▶ _What is being asked_
Among the lines of the data, copy those that hold "server".

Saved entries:
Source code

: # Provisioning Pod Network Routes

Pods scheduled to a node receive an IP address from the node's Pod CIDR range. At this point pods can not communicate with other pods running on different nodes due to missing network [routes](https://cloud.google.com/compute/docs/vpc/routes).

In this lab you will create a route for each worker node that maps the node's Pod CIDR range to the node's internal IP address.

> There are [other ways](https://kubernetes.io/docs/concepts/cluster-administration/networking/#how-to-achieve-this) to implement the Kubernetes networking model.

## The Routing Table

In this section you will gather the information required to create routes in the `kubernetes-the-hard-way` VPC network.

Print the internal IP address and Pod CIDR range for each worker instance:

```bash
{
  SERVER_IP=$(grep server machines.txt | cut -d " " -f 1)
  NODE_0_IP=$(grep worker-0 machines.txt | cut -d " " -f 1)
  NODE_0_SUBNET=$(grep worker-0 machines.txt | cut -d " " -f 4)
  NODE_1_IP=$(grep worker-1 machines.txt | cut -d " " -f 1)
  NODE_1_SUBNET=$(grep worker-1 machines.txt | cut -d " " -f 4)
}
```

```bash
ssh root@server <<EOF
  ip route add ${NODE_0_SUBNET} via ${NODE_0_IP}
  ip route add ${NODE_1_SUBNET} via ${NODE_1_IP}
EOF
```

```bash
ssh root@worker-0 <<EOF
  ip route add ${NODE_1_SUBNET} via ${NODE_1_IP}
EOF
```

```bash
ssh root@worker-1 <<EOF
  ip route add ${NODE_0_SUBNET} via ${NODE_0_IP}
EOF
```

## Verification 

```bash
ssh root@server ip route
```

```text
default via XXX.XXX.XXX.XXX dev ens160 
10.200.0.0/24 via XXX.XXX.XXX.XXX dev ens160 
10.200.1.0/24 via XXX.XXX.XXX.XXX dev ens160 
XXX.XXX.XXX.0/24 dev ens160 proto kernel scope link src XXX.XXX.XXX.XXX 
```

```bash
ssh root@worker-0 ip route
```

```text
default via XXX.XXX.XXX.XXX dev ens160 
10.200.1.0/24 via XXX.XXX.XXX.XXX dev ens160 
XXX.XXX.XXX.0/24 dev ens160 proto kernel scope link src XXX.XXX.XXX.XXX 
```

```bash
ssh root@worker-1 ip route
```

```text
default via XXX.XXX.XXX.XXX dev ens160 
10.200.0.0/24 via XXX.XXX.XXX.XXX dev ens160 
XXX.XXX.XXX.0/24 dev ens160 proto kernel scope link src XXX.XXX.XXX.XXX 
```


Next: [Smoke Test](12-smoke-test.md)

▶ _Task output_
  SERVER_IP=$(grep server machines.txt | cut -d " " -f 1)
ssh root@server <<EOF
ssh root@server ip route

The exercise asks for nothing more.